* _EXERCISE_:
Copy each line of the entries that contains the word "bool".

##### THE DATA #####

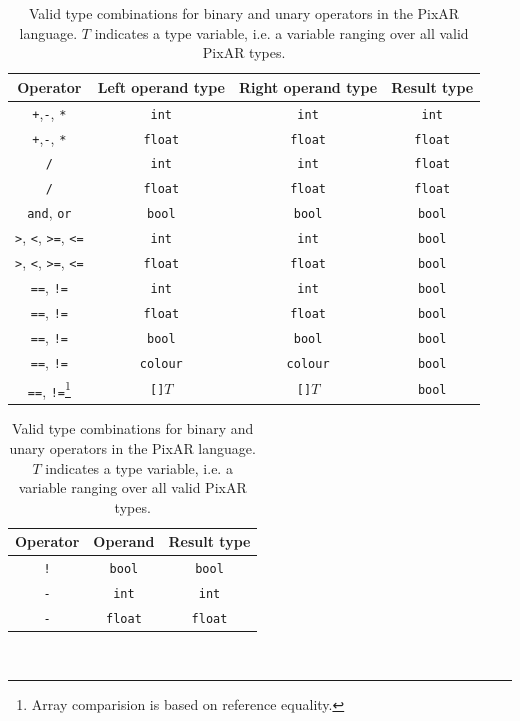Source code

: \documentclass[11pt,a4paper]{scrartcl}
\begin{document}
\begin{table}[ht]
  \centering
  \begin{tabular}{|c|c|c|c|}
    \hline
    Operator & Left operand type & Right operand type & Result type \\ \hline\hline
    \Verb|+|,\Verb|-|, \Verb|*| & \Verb|int| & \Verb|int| & \Verb|int|\\ \hline
    \Verb|+|,\Verb|-|, \Verb|*| & \Verb|float| & \Verb|float| & \Verb|float|\\ \hline
    \Verb|/| & \Verb|int| & \Verb|int| & \Verb|float| \\ \hline
    \Verb|/| & \Verb|float| & \Verb|float| & \Verb|float| \\ \hline
    \Verb|and|, \Verb|or| & \Verb|bool| & \Verb|bool| & \Verb|bool| \\ \hline
    \Verb|>|, \Verb|<|, \Verb|>=|, \Verb|<=| & \Verb|int| & \Verb|int| & \Verb|bool| \\ \hline
    \Verb|>|, \Verb|<|, \Verb|>=|, \Verb|<=| & \Verb|float| & \Verb|float| & \Verb|bool| \\ \hline
    \Verb|==|, \Verb|!=| & \Verb|int| & \Verb|int| & \Verb|bool| \\ \hline
    \Verb|==|, \Verb|!=| & \Verb|float| & \Verb|float| & \Verb|bool| \\ \hline
    \Verb|==|, \Verb|!=| & \Verb|bool| & \Verb|bool| & \Verb|bool| \\ \hline
    \Verb|==|, \Verb|!=| & \Verb|colour| & \Verb|colour| & \Verb|bool| \\ \hline
    \Verb|==|, \Verb|!=|\footnote{Array comparision is based on reference equality.} & \Verb|[]|$T$ & \Verb|[]|$T$ & \Verb|bool| \\ \hline
  \end{tabular}

  \begin{tabular}{|c|c|c|}
    \hline
    Operator & Operand & Result type \\ \hline\hline
    \Verb|!| & \Verb|bool| & \Verb|bool| \\ \hline
    \Verb|-| & \Verb|int| & \Verb|int| \\ \hline
    \Verb|-| & \Verb|float| & \Verb|float| \\ \hline
  \end{tabular}

  \caption{Valid type combinations for binary and unary operators in the PixAR language. $T$ indicates a type variable, i.e. a variable ranging over all valid PixAR types.}~\label{tab:type-checking-operators}
\end{table}
\end{document}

#####

* _TASK RESPONSE_:
    \Verb|and|, \Verb|or| & \Verb|bool| & \Verb|bool| & \Verb|bool| \\ \hline
    \Verb|>|, \Verb|<|, \Verb|>=|, \Verb|<=| & \Verb|int| & \Verb|int| & \Verb|bool| \\ \hline
    \Verb|>|, \Verb|<|, \Verb|>=|, \Verb|<=| & \Verb|float| & \Verb|float| & \Verb|bool| \\ \hline
    \Verb|==|, \Verb|!=| & \Verb|int| & \Verb|int| & \Verb|bool| \\ \hline
    \Verb|==|, \Verb|!=| & \Verb|float| & \Verb|float| & \Verb|bool| \\ \hline
    \Verb|==|, \Verb|!=| & \Verb|bool| & \Verb|bool| & \Verb|bool| \\ \hline
    \Verb|==|, \Verb|!=| & \Verb|colour| & \Verb|colour| & \Verb|bool| \\ \hline
    \Verb|==|, \Verb|!=|\footnote{Array comparision is based on reference equality.} & \Verb|[]|$T$ & \Verb|[]|$T$ & \Verb|bool| \\ \hline
    \Verb|!| & \Verb|bool| & \Verb|bool| \\ \hline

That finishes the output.